(INSTRUCTIONS FOR THE TASK):
Begin at the top of the records below and print each line exactly until the line containing "sprejemali z zdravo" has been printed; any pictures are to be left out.

(Saved data entries)
━━━

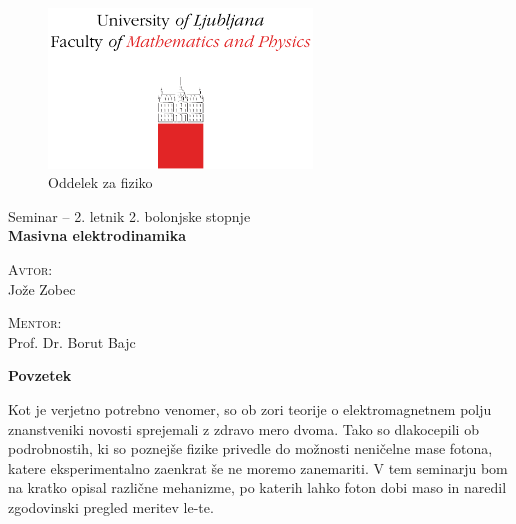 \documentclass[a4paper, twocolumn, titlepage]{article}
\renewenvironment{abstract}[1][1.0]
{
	\begin{center}
		{\bf Povzetek}\\[12pt]
		\begin{minipage}{#1\textwidth}
}
{
		\end{minipage}
	\end{center}
}
\begin{document}
\begin{titlepage}
	\begin{figure}[H]
		\centering
		\includegraphics[width = 7cm, keepaspectratio=1]{pics/logo.pdf}\\[12pt]
		{\sc Oddelek za fiziko}\\[4cm]
	\end{figure}
	\begin{center}
		\large{Seminar -- 2. letnik 2. bolonjske stopnje}\\[0.5cm]
		\LARGE\textbf{Masivna elektrodinamika}\\[1.0cm]

		\vspace{0.0cm}

		\begin{minipage}{0.4\textwidth}\small
			\begin{flushleft}
				\textsc{Avtor:}\\[0.2cm]
				Jože Zobec
			\end{flushleft}
		\end{minipage}
		\begin{minipage}{0.4\textwidth}\small
			\begin{flushright}
				\textsc{Mentor:}\\[0.2cm]
				Prof. Dr. Borut Bajc
			\end{flushright}
		\end{minipage}
	\end{center}

	\vspace{4.5cm}

	\begin{abstract}
		Kot je verjetno potrebno venomer, so ob zori teorije o elektromagnetnem polju znanstveniki novosti
		sprejemali z zdravo mero dvoma. Tako so dlakocepili ob podrobnostih, ki so poznejše fizike privedle
		do možnosti neničelne mase fotona, katere eksperimentalno zaenkrat še ne moremo zanemariti. V tem
		seminarju bom na kratko opisal različne mehanizme, po katerih lahko foton dobi maso in naredil
		zgodovinski pregled meritev le-te.
	\end{abstract}
	
	\vfill

\end{titlepage}
\end{document}
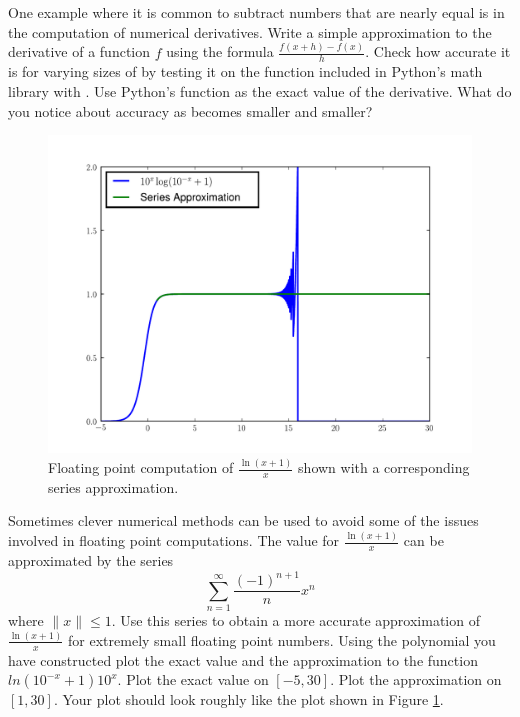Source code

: \begin{problem}
One example where it is common to subtract numbers that are nearly equal is in the computation of numerical derivatives.
Write a simple approximation to the derivative of a function $f$ using the formula $\frac{f(x+h) - f(x)}{h}$.
Check how accurate it is for varying sizes of  by testing it on the  function included in Python's math library with .
Use Python's  function as the exact value of the derivative.
What do you notice about accuracy as  becomes smaller and smaller?
\end{problem}

\begin{figure}
\includegraphics[width=\textwidth]{lnseries.pdf}
\caption{Floating point computation of $\frac{\ln \left(x+1\right)}{x}$ shown with a corresponding series approximation.}
\label{floatbreak:lnseries}
\end{figure}

\begin{problem}
Sometimes clever numerical methods can be used to avoid some of the issues involved in floating point computations.
The value for $\frac{\ln \left(x+1\right)}{x}$ can be approximated by the series
\[
\sum_{n=1}^{\infty} \frac{\left( -1 \right)^{n+1}}{n} x^n
\]
where $\| x \| \leq 1$.
Use this series to obtain a more accurate approximation of $\frac{\ln \left(x+1\right)}{x}$ for extremely small floating point numbers.
Using the polynomial you have constructed plot the exact value and the approximation to the function $ln \left( 10^{-x} + 1 \right)10^{x}$.
Plot the exact value on $[-5, 30]$.
Plot the approximation on $[1, 30]$.
Your plot should look roughly like the plot shown in Figure \ref{floatbreak:lnseries}.
\end{problem}


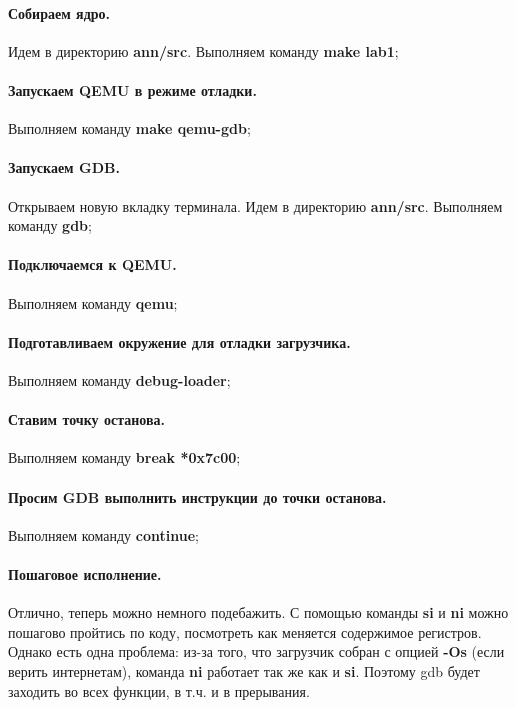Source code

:\paragraph{Собираем ядро.} Идем в директорию \textbf{ann/src}. Выполняем команду \textbf{make lab1};

\paragraph{Запускаем QEMU в режиме отладки.} Выполняем команду \textbf{make qemu-gdb};

\paragraph{Запускаем GDB.} Открываем новую вкладку терминала. Идем в директорию
\textbf{ann/src}. Выполняем команду \textbf{gdb};

\paragraph{Подключаемся к QEMU.} Выполняем команду \textbf{qemu};

\paragraph{Подготавливаем окружение для отладки загрузчика.} Выполняем команду \textbf{debug-loader};

\paragraph{Ставим точку останова.} Выполняем команду \textbf{break *0x7c00};

\paragraph{Просим GDB выполнить инструкции до точки останова.} Выполняем команду \textbf{continue};

\paragraph{Пошаговое исполнение.} Отлично, теперь можно немного подебажить. С
помощью команды \textbf{si} и \textbf{ni} можно пошагово пройтись по коду,
посмотреть как меняется содержимое регистров. Однако есть одна проблема: из-за
того, что загрузчик собран с опцией \textbf{-Os} (если верить интернетам),
команда \textbf{ni} работает так же как и \textbf{si}. Поэтому gdb будет
заходить во всех функции, в т.ч. и в прерывания.

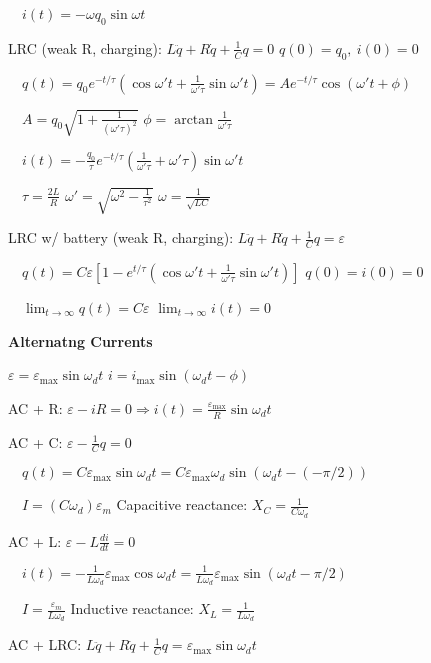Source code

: \documentclass[twocolumn]{article}
\begin{document}
$\quad i(t) = - \omega q_0 \sin \omega t$

LRC (weak R, charging): $L \ddot{q} + R \dot{q} + \frac{1}{C} q = 0$ \hfill $q(0) = q_0,\ i(0) = 0$

$\quad q(t) = q_0 e^{-t/\tau} (\cos \omega' t + \frac{1}{\omega' \tau} \sin \omega' t) = A e^{-t/\tau} \cos(\omega' t + \phi)$

$\quad A = q_0 \sqrt{1 + \frac{1}{(\omega' \tau)^2}}$ \hfill $\phi = \arctan \frac{1}{\omega' \tau}$

$\quad i(t) = -\frac{q_0}{\tau} e^{-t/\tau} \left(\frac{1}{\omega'\tau} + \omega' \tau  \right) \sin \omega' t$

$\quad \tau =\frac{2L}{R}$ \hfill $\omega' = \sqrt{\omega^2 - \frac{1}{\tau^2}}$ \hfill $\omega = \frac{1}{\sqrt{LC}}$

LRC w/ battery (weak R, charging): $L \ddot{q} + R \dot{q} + \frac{1}{C} q = \varepsilon$

$\quad q(t) = C \varepsilon \left[ 1-e^{t/\tau} \left( \cos \omega' t + \frac{1}{\omega' \tau} \sin \omega' t \right) \right]$ \hfill $q(0) = i(0) = 0$

$\quad \lim_{t \to \infty} q(t) = C \varepsilon$ \hfill $\lim_{t \to \infty} i(t) = 0$

\dotfill

\textbf{Alternatng Currents}

$\varepsilon = \varepsilon_{\text{max}} \sin \omega_d t$ \hfill $i = i_{\text{max}} \sin(\omega_d t - \phi)$

AC + R: $\varepsilon - iR = 0 \Longrightarrow i(t) = \frac{\varepsilon_{\text{max}}}{R} \sin \omega_d t$

AC + C: $\varepsilon - \frac{1}{C} q = 0$

$\quad q(t) = C \varepsilon_{\text{max}} \sin \omega_d t = C \varepsilon_{\text{max}} \omega_d \sin( \omega_d t - (-\pi/2))$

$\quad I = (C \omega_d) \varepsilon_{m}$ \hfill Capacitive reactance: $X_C = \frac{1}{C \omega_d}$

AC + L: $\varepsilon - L \frac{di}{dt} = 0$

$\quad i(t) = - \frac{1}{L \omega_d} \varepsilon_{\text{max}} \cos \omega_d t = \frac{1}{L \omega_d} \varepsilon_{\text{max}} \sin(\omega_d t - \pi/2)$

$\quad I = \frac{\varepsilon_m}{L \omega_d}$ \hfill Inductive reactance: $X_L = \frac{1}{L \omega_d}$

\newpage

AC + LRC: $L \ddot{q} + R \dot{q} + \frac{1}{C} q = \varepsilon_{\text{max}} \sin \omega_d t$
\end{document}
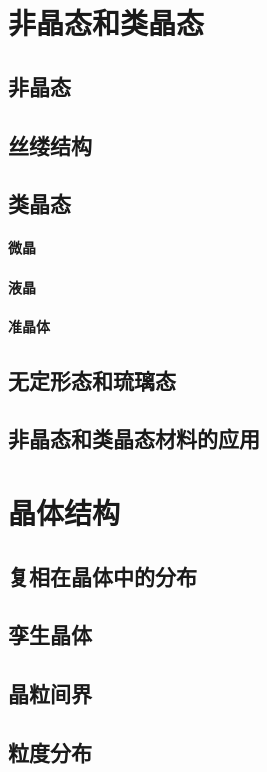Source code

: \documentclass[UTF8]{../NatureUniverse}
\begin{document}
\chapter{非晶态和类晶态}
\section{非晶态}
\section{丝缕结构}
\section{类晶态}
    \subsubsection{微晶}
    \subsubsection{液晶}
    \subsubsection{准晶体}
\section{无定形态和琉璃态}
\section{非晶态和类晶态材料的应用}







\chapter{晶体结构}
\section{复相在晶体中的分布}
\section{孪生晶体}
\section{晶粒间界}
\section{粒度分布}
\end{document}
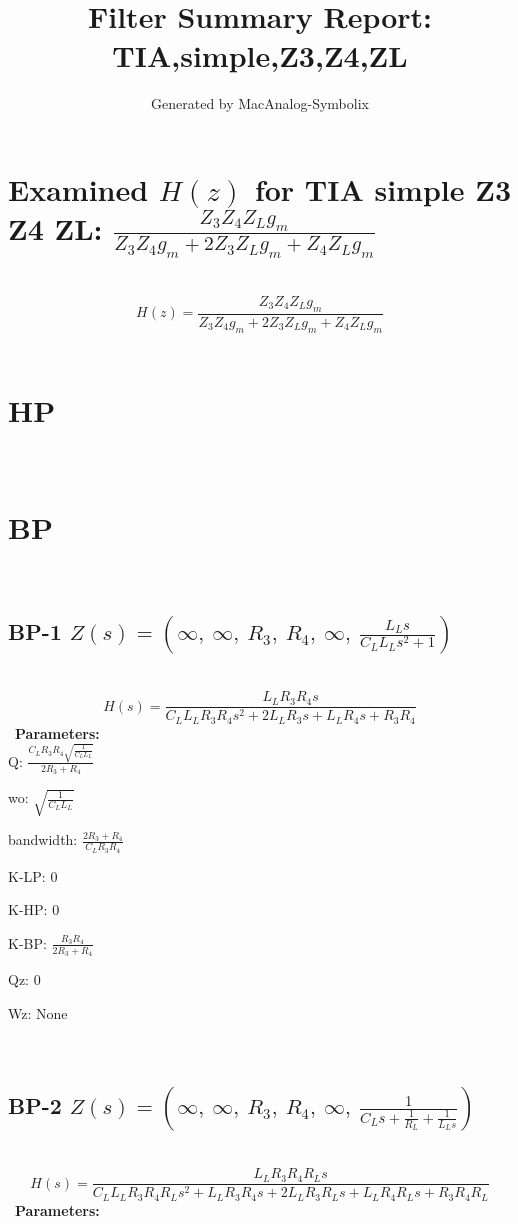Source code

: \documentclass{article}
\begin{document}
        
                        \title{Filter Summary Report: TIA,simple,Z3,Z4,ZL}
                        \author{Generated by MacAnalog-Symbolix}
                        \maketitle

                        \tableofcontents
                        \newpage
                        \section{Examined $H(z)$ for TIA simple Z3 Z4 ZL: $\frac{Z_{3} Z_{4} Z_{L} g_{m}}{Z_{3} Z_{4} g_{m} + 2 Z_{3} Z_{L} g_{m} + Z_{4} Z_{L} g_{m}}$ }\ 
\textbf{\[H(z) = \frac{Z_{3} Z_{4} Z_{L} g_{m}}{Z_{3} Z_{4} g_{m} + 2 Z_{3} Z_{L} g_{m} + Z_{4} Z_{L} g_{m}}\] }\ 
\section{HP}\ 
\section{BP}\ 
\subsection{BP-1 $Z(s) = \left( \infty, \  \infty, \  R_{3}, \  R_{4}, \  \infty, \  \frac{L_{L} s}{C_{L} L_{L} s^{2} + 1}\right)$ } \ 
\textbf{\[H(s) = \frac{L_{L} R_{3} R_{4} s}{C_{L} L_{L} R_{3} R_{4} s^{2} + 2 L_{L} R_{3} s + L_{L} R_{4} s + R_{3} R_{4}}\] } \ 
\textbf{Parameters:}\\ 

Q: $\frac{C_{L} R_{3} R_{4} \sqrt{\frac{1}{C_{L} L_{L}}}}{2 R_{3} + R_{4}}$\ 

wo: $\sqrt{\frac{1}{C_{L} L_{L}}}$\ 

bandwidth: $\frac{2 R_{3} + R_{4}}{C_{L} R_{3} R_{4}}$\ 

K-LP: $0$\ 

K-HP: $0$\ 

K-BP: $\frac{R_{3} R_{4}}{2 R_{3} + R_{4}}$\ 

Qz: $0$\ 

Wz: $\text{None}$\ 

\ 

\subsection{BP-2 $Z(s) = \left( \infty, \  \infty, \  R_{3}, \  R_{4}, \  \infty, \  \frac{1}{C_{L} s + \frac{1}{R_{L}} + \frac{1}{L_{L} s}}\right)$ } \ 
\textbf{\[H(s) = \frac{L_{L} R_{3} R_{4} R_{L} s}{C_{L} L_{L} R_{3} R_{4} R_{L} s^{2} + L_{L} R_{3} R_{4} s + 2 L_{L} R_{3} R_{L} s + L_{L} R_{4} R_{L} s + R_{3} R_{4} R_{L}}\] } \ 
\textbf{Parameters:}\\ 
\end{document}
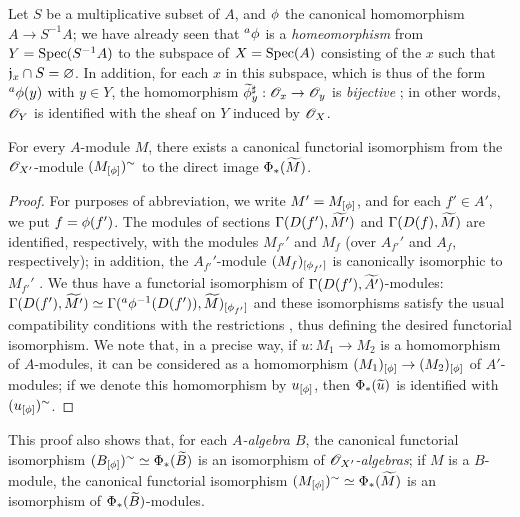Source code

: \begin{exm}[1.6.2]
\label{1.1.6.2}
Let $S$ be a multiplicative subset of $A$, and $\phi$ the canonical homomorphism $A\to S^{-1}A$;
we have already seen  that ${}^a\phi$ is a \emph{homeomorphism} from $Y={\mathop{\mathrm{Spec}}\nolimits}(S^{-1}A)$ to the subspace of $X={\mathop{\mathrm{Spec}}\nolimits}(A)$ consisting of the $x$ such that $\mathfrak{j}_x\cap S=\varnothing$.
In addition, for each $x$ in this subspace, which is thus of the form ${}^a\phi(y)$ with $y\in Y$, the homomorphism $\wt{\vphi}_y^\sharp:\OO_x\to\OO_y$ is
\emph{bijective} ;
in other words, $\mathscr{O}_Y$ is identified with the sheaf on $Y$ induced by $\mathscr{O}_X$.
\end{exm}

\begin{prop}[1.6.3]
\label{1.1.6.3}
For every $A$-module $M$, there exists a canonical functorial isomorphism from the $\mathscr{O}_{X'}$-module $(M_{[\phi]})^\sim$ to the direct image $\Phi_*({\widetilde{M}})$.
\end{prop}

\begin{proof}
\label{proof-1.1.6.3}
For purposes of abbreviation, we write $M'=M_{[\phi]}$, and for each $f'\in A'$, we put $f=\phi(f')$.
The modules of sections $\Gamma(D(f'),{\widetilde{M'}})$ and $\Gamma(D(f),{\widetilde{M}})$ are identified, respectively, with the modules $M_{f'}'$ and $M_f$ (over $A_{f'}'$ and $A_f$, respectively);
in addition, the $A_{f'}'$-module $(M_f)_{[\phi_{f'}]}$ is canonically isomorphic to $M_{f'}'$ .
We thus have a functorial isomorphism of $\Gamma(D(f'),{\widetilde{A'}})$-modules: $\Gamma(D(f'),{\widetilde{M'}}) \simeq\Gamma({}^a\phi^{-1}(D(f')),{\widetilde{M}})_{[\phi_{f'}]}$ and these isomorphisms satisfy the usual compatibility conditions with the restrictions , thus defining the desired functorial isomorphism.
We note that, in a precise way, if $u:M_1\to M_2$ is a homomorphism of $A$-modules, it can be considered as a homomorphism $(M_1)_{[\vphi]}\to(M_2)_{[\vphi]}$ of $A'$-modules;
if we denote this homomorphism by $u_{[\phi]}$, then $\Phi_*({\widetilde{u}})$ is identified with $(u_{[\phi]})^\sim$.
\end{proof}

This proof also shows that, for each \emph{$A$-algebra $B$}, the canonical functorial isomorphism
$(B_{[\phi]})^\sim\simeq\Phi_*({\widetilde{B}})$ is an isomorphism of \emph{$\mathscr{O}_{X'}$-algebras};
if $M$ is a $B$-module, the canonical functorial isomorphism $(M_{[\phi]})^\sim\simeq\Phi_*({\widetilde{M}})$ is an isomorphism of $\Phi_*({\widetilde{B}})$-modules.

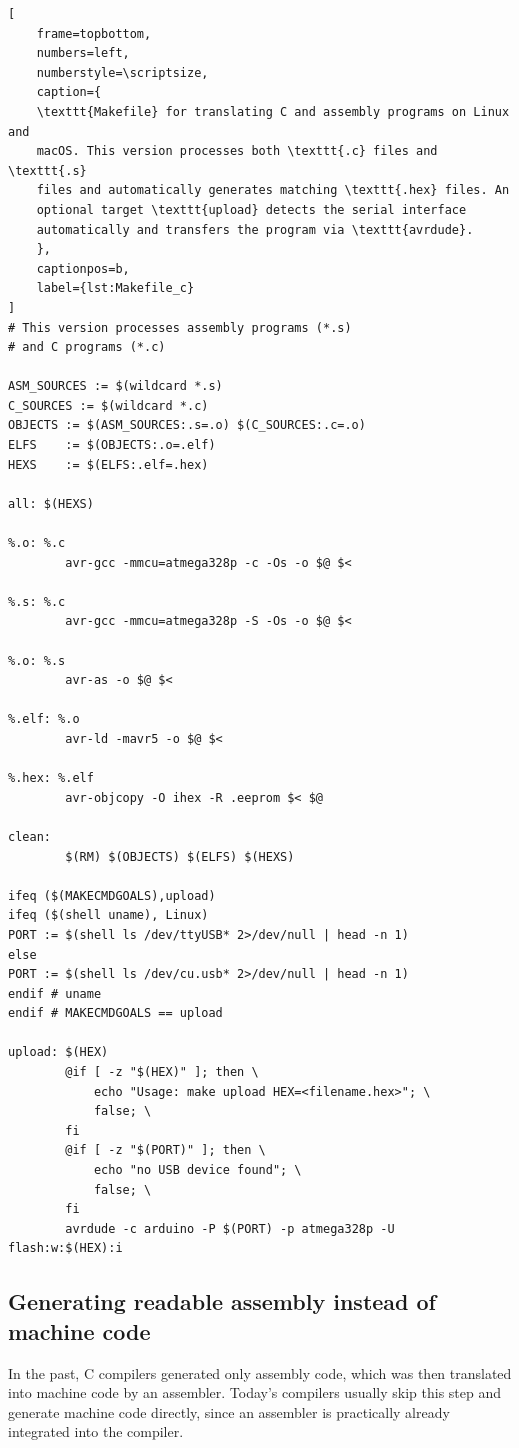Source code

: \documentclass[a4paper,12pt]{article}
\begin{document}
\begin{listing}[htbp]
\begin{lstlisting}[
    frame=topbottom,
    numbers=left,
    numberstyle=\scriptsize,
    caption={
	\texttt{Makefile} for translating C and assembly programs on Linux and
	macOS. This version processes both \texttt{.c} files and \texttt{.s}
	files and automatically generates matching \texttt{.hex} files. An
	optional target \texttt{upload} detects the serial interface
	automatically and transfers the program via \texttt{avrdude}.
    },
    captionpos=b,
    label={lst:Makefile_c}
]
# This version processes assembly programs (*.s)
# and C programs (*.c)

ASM_SOURCES := $(wildcard *.s)
C_SOURCES := $(wildcard *.c)
OBJECTS := $(ASM_SOURCES:.s=.o) $(C_SOURCES:.c=.o)
ELFS    := $(OBJECTS:.o=.elf)
HEXS    := $(ELFS:.elf=.hex)

all: $(HEXS)

%.o: %.c
        avr-gcc -mmcu=atmega328p -c -Os -o $@ $<

%.s: %.c
        avr-gcc -mmcu=atmega328p -S -Os -o $@ $<

%.o: %.s
        avr-as -o $@ $<

%.elf: %.o
        avr-ld -mavr5 -o $@ $<

%.hex: %.elf
        avr-objcopy -O ihex -R .eeprom $< $@

clean:
        $(RM) $(OBJECTS) $(ELFS) $(HEXS)

ifeq ($(MAKECMDGOALS),upload)
ifeq ($(shell uname), Linux)
PORT := $(shell ls /dev/ttyUSB* 2>/dev/null | head -n 1)
else
PORT := $(shell ls /dev/cu.usb* 2>/dev/null | head -n 1)
endif # uname
endif # MAKECMDGOALS == upload

upload: $(HEX)
        @if [ -z "$(HEX)" ]; then \
            echo "Usage: make upload HEX=<filename.hex>"; \
            false; \
        fi
        @if [ -z "$(PORT)" ]; then \
            echo "no USB device found"; \
            false; \
        fi
        avrdude -c arduino -P $(PORT) -p atmega328p -U flash:w:$(HEX):i
\end{lstlisting}
\end{listing}

\subsection{Generating readable assembly instead of machine code}

In the past, C compilers generated only assembly code, which was then
translated into machine code by an assembler. Today's compilers usually skip
this step and generate machine code directly, since an assembler is
practically already integrated into the compiler.
\end{document}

━━━

(WRITTEN SOLUTION):
 \documentclass[a4paper, twocolumn, titlepage]{article}
\renewenvironment{abstract}[1][1.0]
{
	\begin{center}
		{\bf Povzetek}\\[12pt]
		\begin{minipage}{#1\textwidth}
}
{
		\end{minipage}
	\end{center}
}
\begin{document}
\begin{titlepage}
	\begin{figure}[H]
		\centering
		\includegraphics[width = 7cm, keepaspectratio=1]{pics/logo.pdf}\\[12pt]
		{\sc Oddelek za fiziko}\\[4cm]
	\end{figure}
	\begin{center}
		\large{Seminar -- 2. letnik 2. bolonjske stopnje}\\[0.5cm]
		\LARGE\textbf{Masivna elektrodinamika}\\[1.0cm]

		\vspace{0.0cm}

		\begin{minipage}{0.4\textwidth}\small
			\begin{flushleft}
				\textsc{Avtor:}\\[0.2cm]
				Jože Zobec
			\end{flushleft}
		\end{minipage}
		\begin{minipage}{0.4\textwidth}\small
			\begin{flushright}
				\textsc{Mentor:}\\[0.2cm]
				Prof. Dr. Borut Bajc
			\end{flushright}
		\end{minipage}
	\end{center}

	\vspace{4.5cm}

	\begin{abstract}
		Kot je verjetno potrebno venomer, so ob zori teorije o elektromagnetnem polju znanstveniki novosti
		sprejemali z zdravo mero dvoma. Tako so dlakocepili ob podrobnostih, ki so poznejše fizike privedle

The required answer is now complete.